1\. Don't make nude pictures of yourself or let someone else make one.

If you manage to screw up step #1, then:

2\. Don't let other people have those nude pictures or upload them to the
Internet.

That's it! Can you believe that this has actually worked for me for a good 20+
years so far? I know it seems too good to be true, but trust me it totally
works. I should blog about it.

------
DarkCrusader2
Submitting your nude photos to a cloud company, what could go wrong.

------
notyourday
Facebook?

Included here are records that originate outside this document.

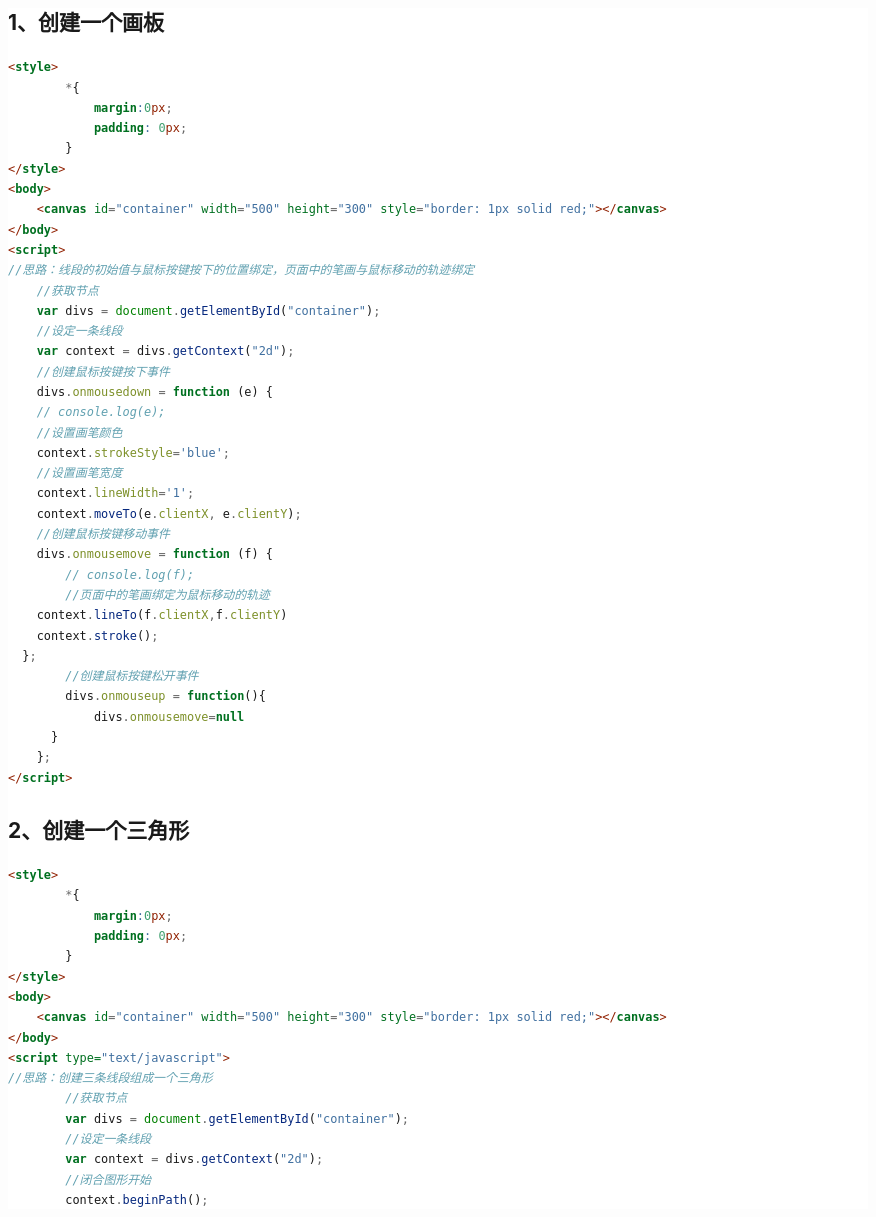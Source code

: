

## 1、创建一个画板

```HTML
<style>
        *{
            margin:0px;
            padding: 0px;
        }
</style>
<body>
    <canvas id="container" width="500" height="300" style="border: 1px solid red;"></canvas>
</body>
<script>
//思路：线段的初始值与鼠标按键按下的位置绑定，页面中的笔画与鼠标移动的轨迹绑定
    //获取节点
    var divs = document.getElementById("container");
    //设定一条线段
    var context = divs.getContext("2d");
    //创建鼠标按键按下事件
    divs.onmousedown = function (e) {
    // console.log(e);
    //设置画笔颜色
    context.strokeStyle='blue';
    //设置画笔宽度
    context.lineWidth='1';
    context.moveTo(e.clientX, e.clientY);
    //创建鼠标按键移动事件
    divs.onmousemove = function (f) {
        // console.log(f);
        //页面中的笔画绑定为鼠标移动的轨迹
    context.lineTo(f.clientX,f.clientY)
    context.stroke();
  };
        //创建鼠标按键松开事件
        divs.onmouseup = function(){
            divs.onmousemove=null
	  }
    };
</script>
```



## 2、创建一个三角形

```html
<style>
		*{
			margin:0px;
			padding: 0px;
		}
</style>
<body>
	<canvas id="container" width="500" height="300" style="border: 1px solid red;"></canvas>
</body>
<script type="text/javascript">
//思路：创建三条线段组成一个三角形
		//获取节点
		var divs = document.getElementById("container");
		//设定一条线段
		var context = divs.getContext("2d");
		//闭合图形开始
		context.beginPath();
```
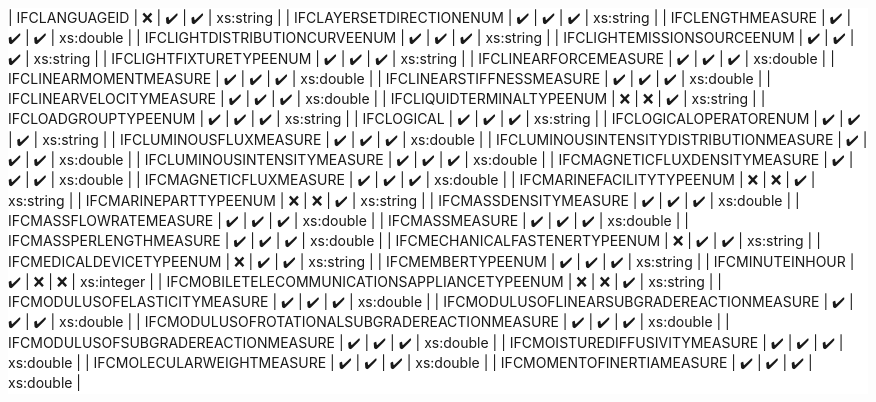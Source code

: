 | IFCLANGUAGEID                                 | ❌      | ✔️      | ✔️      | xs:string             |
| IFCLAYERSETDIRECTIONENUM                      | ✔️      | ✔️      | ✔️      | xs:string             |
| IFCLENGTHMEASURE                              | ✔️      | ✔️      | ✔️      | xs:double             |
| IFCLIGHTDISTRIBUTIONCURVEENUM                 | ✔️      | ✔️      | ✔️      | xs:string             |
| IFCLIGHTEMISSIONSOURCEENUM                    | ✔️      | ✔️      | ✔️      | xs:string             |
| IFCLIGHTFIXTURETYPEENUM                       | ✔️      | ✔️      | ✔️      | xs:string             |
| IFCLINEARFORCEMEASURE                         | ✔️      | ✔️      | ✔️      | xs:double             |
| IFCLINEARMOMENTMEASURE                        | ✔️      | ✔️      | ✔️      | xs:double             |
| IFCLINEARSTIFFNESSMEASURE                     | ✔️      | ✔️      | ✔️      | xs:double             |
| IFCLINEARVELOCITYMEASURE                      | ✔️      | ✔️      | ✔️      | xs:double             |
| IFCLIQUIDTERMINALTYPEENUM                     | ❌      | ❌      | ✔️      | xs:string             |
| IFCLOADGROUPTYPEENUM                          | ✔️      | ✔️      | ✔️      | xs:string             |
| IFCLOGICAL                                    | ✔️      | ✔️      | ✔️      | xs:string             |
| IFCLOGICALOPERATORENUM                        | ✔️      | ✔️      | ✔️      | xs:string             |
| IFCLUMINOUSFLUXMEASURE                        | ✔️      | ✔️      | ✔️      | xs:double             |
| IFCLUMINOUSINTENSITYDISTRIBUTIONMEASURE       | ✔️      | ✔️      | ✔️      | xs:double             |
| IFCLUMINOUSINTENSITYMEASURE                   | ✔️      | ✔️      | ✔️      | xs:double             |
| IFCMAGNETICFLUXDENSITYMEASURE                 | ✔️      | ✔️      | ✔️      | xs:double             |
| IFCMAGNETICFLUXMEASURE                        | ✔️      | ✔️      | ✔️      | xs:double             |
| IFCMARINEFACILITYTYPEENUM                     | ❌      | ❌      | ✔️      | xs:string             |
| IFCMARINEPARTTYPEENUM                         | ❌      | ❌      | ✔️      | xs:string             |
| IFCMASSDENSITYMEASURE                         | ✔️      | ✔️      | ✔️      | xs:double             |
| IFCMASSFLOWRATEMEASURE                        | ✔️      | ✔️      | ✔️      | xs:double             |
| IFCMASSMEASURE                                | ✔️      | ✔️      | ✔️      | xs:double             |
| IFCMASSPERLENGTHMEASURE                       | ✔️      | ✔️      | ✔️      | xs:double             |
| IFCMECHANICALFASTENERTYPEENUM                 | ❌      | ✔️      | ✔️      | xs:string             |
| IFCMEDICALDEVICETYPEENUM                      | ❌      | ✔️      | ✔️      | xs:string             |
| IFCMEMBERTYPEENUM                             | ✔️      | ✔️      | ✔️      | xs:string             |
| IFCMINUTEINHOUR                               | ✔️      | ❌      | ❌      | xs:integer            |
| IFCMOBILETELECOMMUNICATIONSAPPLIANCETYPEENUM  | ❌      | ❌      | ✔️      | xs:string             |
| IFCMODULUSOFELASTICITYMEASURE                 | ✔️      | ✔️      | ✔️      | xs:double             |
| IFCMODULUSOFLINEARSUBGRADEREACTIONMEASURE     | ✔️      | ✔️      | ✔️      | xs:double             |
| IFCMODULUSOFROTATIONALSUBGRADEREACTIONMEASURE | ✔️      | ✔️      | ✔️      | xs:double             |
| IFCMODULUSOFSUBGRADEREACTIONMEASURE           | ✔️      | ✔️      | ✔️      | xs:double             |
| IFCMOISTUREDIFFUSIVITYMEASURE                 | ✔️      | ✔️      | ✔️      | xs:double             |
| IFCMOLECULARWEIGHTMEASURE                     | ✔️      | ✔️      | ✔️      | xs:double             |
| IFCMOMENTOFINERTIAMEASURE                     | ✔️      | ✔️      | ✔️      | xs:double             |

The company that maintains shadow profiles and does not delete
anything that its users "delete"? That facebook?!

Every time I think I met the Peak Stupid, Internet proves me wrong.

------
ajaimk
Assuming they are hashing the images or videos and only comparing the hash in
practice, why doesn't Facebook implement a client side JS method for the hash
generation. Only thing uploaded is the hash.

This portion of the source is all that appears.